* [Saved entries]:
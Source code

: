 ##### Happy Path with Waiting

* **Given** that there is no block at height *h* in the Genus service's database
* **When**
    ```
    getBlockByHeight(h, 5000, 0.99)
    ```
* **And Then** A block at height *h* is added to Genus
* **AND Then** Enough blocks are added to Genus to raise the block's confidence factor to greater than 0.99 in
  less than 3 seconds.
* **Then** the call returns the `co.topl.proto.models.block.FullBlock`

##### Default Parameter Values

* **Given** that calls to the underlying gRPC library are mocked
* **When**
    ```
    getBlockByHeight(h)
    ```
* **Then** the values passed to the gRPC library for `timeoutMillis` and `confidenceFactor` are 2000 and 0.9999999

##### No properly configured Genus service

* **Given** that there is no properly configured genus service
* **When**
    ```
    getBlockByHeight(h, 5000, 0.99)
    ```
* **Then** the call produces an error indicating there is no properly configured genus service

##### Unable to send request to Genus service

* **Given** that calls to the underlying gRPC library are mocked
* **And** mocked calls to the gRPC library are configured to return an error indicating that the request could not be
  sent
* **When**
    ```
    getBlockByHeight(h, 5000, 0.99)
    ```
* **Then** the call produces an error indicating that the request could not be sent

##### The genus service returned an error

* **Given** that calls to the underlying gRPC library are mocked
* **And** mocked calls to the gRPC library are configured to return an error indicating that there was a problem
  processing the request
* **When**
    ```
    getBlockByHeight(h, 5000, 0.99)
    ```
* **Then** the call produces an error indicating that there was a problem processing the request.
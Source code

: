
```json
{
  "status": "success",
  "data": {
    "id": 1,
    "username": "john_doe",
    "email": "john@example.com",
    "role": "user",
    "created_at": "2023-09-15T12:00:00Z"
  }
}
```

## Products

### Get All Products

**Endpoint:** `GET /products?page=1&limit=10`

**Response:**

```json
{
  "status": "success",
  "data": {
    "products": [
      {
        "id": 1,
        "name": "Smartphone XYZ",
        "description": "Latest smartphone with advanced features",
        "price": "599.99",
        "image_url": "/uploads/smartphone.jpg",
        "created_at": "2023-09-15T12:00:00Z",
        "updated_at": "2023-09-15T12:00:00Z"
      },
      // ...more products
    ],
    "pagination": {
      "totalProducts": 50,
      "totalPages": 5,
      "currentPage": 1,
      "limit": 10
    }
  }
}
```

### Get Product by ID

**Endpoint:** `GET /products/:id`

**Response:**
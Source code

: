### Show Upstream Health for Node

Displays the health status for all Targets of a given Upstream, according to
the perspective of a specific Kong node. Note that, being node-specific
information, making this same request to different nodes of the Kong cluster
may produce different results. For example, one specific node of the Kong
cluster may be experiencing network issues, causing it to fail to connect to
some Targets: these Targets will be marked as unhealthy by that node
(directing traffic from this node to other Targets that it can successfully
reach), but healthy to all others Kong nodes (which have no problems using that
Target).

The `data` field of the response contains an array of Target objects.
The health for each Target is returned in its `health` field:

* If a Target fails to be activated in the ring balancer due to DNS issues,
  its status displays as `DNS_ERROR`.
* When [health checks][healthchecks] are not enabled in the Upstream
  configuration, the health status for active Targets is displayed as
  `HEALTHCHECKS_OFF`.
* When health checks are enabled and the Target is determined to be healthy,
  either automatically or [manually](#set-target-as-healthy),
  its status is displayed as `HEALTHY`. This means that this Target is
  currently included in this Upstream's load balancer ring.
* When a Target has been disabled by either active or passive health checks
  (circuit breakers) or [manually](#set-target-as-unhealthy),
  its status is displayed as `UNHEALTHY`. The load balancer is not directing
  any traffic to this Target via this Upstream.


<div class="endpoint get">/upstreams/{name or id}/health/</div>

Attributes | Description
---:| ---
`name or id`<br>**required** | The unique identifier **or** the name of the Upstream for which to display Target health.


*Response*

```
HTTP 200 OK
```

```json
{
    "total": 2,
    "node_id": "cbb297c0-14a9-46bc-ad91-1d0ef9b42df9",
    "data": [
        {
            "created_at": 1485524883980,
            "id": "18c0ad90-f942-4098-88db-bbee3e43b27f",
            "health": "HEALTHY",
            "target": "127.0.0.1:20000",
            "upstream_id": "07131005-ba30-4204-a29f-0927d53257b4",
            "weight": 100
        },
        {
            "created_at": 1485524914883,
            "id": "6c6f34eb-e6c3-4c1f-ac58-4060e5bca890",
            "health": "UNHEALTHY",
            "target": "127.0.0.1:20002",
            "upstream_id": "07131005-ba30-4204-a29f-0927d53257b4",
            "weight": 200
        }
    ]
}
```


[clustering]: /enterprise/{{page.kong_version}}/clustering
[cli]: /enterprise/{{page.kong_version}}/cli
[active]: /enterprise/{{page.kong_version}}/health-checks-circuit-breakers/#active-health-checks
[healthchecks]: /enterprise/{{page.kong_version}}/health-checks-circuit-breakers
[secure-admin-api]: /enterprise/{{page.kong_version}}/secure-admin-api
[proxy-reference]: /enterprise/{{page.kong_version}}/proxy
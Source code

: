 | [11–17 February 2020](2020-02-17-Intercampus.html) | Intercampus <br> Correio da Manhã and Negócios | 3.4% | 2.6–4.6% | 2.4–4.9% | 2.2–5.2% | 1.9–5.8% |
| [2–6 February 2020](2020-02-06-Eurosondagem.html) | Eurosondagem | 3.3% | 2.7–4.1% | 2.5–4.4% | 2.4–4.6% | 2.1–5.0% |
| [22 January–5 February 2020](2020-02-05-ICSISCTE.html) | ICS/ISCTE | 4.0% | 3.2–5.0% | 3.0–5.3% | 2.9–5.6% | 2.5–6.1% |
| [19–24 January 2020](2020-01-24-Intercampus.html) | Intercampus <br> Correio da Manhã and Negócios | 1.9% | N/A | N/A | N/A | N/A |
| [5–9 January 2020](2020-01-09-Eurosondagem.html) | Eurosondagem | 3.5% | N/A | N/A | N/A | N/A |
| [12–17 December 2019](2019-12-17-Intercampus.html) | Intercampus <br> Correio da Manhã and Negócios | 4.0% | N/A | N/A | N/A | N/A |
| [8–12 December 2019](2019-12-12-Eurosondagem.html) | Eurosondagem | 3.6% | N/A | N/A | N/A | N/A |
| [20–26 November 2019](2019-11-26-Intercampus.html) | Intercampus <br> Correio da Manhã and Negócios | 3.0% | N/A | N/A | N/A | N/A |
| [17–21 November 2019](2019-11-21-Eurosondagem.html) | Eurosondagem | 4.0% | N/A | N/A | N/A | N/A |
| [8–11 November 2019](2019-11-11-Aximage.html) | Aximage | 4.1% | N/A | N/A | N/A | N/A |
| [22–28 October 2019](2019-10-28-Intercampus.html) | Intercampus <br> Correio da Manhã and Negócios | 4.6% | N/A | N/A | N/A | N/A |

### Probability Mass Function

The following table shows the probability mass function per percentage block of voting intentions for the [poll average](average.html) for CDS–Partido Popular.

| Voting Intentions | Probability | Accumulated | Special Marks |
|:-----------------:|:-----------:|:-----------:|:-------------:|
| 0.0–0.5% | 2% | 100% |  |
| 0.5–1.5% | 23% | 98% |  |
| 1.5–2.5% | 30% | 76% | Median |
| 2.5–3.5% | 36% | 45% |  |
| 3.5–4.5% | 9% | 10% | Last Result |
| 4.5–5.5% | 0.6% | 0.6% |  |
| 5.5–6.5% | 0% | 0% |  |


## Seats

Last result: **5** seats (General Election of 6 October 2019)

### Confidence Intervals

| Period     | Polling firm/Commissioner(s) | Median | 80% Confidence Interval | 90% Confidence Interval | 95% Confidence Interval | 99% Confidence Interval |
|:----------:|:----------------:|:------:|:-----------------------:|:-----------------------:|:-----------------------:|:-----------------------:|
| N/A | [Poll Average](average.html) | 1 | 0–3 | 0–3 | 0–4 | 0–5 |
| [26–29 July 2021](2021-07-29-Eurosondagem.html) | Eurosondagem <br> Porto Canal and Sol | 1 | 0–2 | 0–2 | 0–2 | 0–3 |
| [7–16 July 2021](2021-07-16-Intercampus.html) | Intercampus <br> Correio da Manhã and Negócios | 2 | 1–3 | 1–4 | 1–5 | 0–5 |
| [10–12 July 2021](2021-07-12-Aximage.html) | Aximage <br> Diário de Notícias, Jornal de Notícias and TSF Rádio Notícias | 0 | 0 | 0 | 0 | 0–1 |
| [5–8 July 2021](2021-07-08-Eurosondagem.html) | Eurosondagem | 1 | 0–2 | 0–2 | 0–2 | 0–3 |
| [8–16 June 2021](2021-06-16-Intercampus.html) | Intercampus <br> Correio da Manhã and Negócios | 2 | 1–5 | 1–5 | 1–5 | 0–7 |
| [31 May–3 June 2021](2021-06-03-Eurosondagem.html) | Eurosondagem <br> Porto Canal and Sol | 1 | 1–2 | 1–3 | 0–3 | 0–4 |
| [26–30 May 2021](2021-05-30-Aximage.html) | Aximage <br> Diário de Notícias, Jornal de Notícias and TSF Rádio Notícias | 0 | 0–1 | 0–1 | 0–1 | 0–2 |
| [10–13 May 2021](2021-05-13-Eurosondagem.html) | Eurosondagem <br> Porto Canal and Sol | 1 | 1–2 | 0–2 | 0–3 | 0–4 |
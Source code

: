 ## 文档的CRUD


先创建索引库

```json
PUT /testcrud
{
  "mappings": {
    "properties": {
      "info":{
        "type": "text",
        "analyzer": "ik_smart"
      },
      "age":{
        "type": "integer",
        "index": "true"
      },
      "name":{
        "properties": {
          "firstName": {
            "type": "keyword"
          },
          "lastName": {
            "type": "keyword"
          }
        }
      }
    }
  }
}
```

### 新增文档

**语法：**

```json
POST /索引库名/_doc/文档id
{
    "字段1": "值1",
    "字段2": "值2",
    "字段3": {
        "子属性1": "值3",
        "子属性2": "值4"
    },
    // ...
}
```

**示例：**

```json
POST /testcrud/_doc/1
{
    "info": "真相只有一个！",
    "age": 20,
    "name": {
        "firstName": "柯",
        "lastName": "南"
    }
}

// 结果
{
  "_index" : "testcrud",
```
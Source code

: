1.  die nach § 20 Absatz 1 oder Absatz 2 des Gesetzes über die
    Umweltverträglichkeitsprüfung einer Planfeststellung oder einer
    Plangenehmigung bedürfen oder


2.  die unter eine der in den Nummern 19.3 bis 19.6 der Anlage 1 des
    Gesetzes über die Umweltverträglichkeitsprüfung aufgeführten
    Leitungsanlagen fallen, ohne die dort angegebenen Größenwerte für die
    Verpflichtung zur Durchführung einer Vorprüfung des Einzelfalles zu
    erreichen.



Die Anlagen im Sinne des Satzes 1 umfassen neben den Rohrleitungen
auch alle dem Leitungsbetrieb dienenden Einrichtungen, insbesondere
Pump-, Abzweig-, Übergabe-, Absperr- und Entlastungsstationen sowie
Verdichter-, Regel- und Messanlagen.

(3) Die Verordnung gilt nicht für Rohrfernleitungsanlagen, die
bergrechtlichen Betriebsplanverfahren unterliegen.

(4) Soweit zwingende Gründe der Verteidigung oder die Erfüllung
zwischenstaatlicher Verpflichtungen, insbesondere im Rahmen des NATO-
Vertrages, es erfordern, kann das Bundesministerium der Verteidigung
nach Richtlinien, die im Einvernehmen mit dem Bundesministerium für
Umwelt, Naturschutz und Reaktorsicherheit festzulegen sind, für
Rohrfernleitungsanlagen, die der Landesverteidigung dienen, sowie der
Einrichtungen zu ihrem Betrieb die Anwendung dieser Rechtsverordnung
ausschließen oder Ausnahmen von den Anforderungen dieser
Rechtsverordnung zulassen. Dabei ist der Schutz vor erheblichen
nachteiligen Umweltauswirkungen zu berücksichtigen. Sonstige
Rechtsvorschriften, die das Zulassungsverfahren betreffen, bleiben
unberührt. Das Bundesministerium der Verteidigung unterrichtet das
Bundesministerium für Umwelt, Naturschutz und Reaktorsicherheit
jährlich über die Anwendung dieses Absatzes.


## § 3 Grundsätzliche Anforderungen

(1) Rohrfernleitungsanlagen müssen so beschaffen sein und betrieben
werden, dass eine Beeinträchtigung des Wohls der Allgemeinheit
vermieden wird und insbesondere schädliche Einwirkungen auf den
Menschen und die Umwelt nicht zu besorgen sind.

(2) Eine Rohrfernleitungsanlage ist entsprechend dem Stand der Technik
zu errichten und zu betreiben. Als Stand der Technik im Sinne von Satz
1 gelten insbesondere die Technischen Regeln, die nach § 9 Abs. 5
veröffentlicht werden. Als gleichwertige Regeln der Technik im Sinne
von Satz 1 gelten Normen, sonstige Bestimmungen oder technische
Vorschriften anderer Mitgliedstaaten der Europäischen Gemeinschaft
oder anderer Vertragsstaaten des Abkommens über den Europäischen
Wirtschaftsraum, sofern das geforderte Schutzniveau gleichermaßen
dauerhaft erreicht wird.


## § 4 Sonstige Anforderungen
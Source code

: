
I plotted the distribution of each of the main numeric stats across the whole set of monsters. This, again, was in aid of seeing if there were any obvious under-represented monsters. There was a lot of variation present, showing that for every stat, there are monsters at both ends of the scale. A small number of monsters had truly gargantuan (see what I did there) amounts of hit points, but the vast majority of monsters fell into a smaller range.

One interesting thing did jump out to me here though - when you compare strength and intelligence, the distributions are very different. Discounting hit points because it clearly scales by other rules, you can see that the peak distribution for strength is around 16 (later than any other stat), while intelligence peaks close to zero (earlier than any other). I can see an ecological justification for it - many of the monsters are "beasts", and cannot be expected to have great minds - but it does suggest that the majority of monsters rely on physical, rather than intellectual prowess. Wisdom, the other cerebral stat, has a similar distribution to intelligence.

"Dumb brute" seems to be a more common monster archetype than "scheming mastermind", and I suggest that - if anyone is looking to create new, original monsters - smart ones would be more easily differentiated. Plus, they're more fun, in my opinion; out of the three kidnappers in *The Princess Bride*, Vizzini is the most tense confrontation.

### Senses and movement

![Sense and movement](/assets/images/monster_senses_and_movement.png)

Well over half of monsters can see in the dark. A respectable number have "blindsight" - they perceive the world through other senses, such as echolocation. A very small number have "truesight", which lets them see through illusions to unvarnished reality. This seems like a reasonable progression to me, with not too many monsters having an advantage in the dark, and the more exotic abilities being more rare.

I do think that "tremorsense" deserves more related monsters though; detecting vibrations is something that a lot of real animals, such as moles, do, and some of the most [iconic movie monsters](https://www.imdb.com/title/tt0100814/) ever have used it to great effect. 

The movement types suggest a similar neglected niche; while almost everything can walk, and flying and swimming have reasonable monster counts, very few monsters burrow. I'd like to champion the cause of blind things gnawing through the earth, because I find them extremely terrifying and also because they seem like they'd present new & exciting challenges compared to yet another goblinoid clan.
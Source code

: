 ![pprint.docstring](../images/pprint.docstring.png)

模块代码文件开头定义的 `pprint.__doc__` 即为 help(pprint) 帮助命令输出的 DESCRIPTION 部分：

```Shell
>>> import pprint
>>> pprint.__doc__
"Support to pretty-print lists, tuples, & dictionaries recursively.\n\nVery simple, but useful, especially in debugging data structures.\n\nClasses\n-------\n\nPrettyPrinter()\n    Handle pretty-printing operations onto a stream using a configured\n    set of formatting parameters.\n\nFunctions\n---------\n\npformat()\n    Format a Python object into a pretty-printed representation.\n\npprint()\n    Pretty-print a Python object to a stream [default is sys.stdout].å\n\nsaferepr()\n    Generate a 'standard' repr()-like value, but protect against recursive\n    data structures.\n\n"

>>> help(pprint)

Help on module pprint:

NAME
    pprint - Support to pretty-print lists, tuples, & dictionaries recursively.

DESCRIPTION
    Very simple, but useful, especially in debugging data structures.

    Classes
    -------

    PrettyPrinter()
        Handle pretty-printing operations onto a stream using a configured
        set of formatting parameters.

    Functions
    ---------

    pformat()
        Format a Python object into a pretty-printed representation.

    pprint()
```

* [WHAT IS NEEDED]: Taking the entries from their first line through the line with "is added to Genus", inclusive, restate each line word for word and give nothing else.

* [FINAL ANSWER]:
Source code

: ##### Happy Path with Waiting

* **Given** that there is no block at height *h* in the Genus service's database
* **When**
    ```
    getBlockByHeight(h, 5000, 0.99)
    ```
* **And Then** A block at height *h* is added to Genus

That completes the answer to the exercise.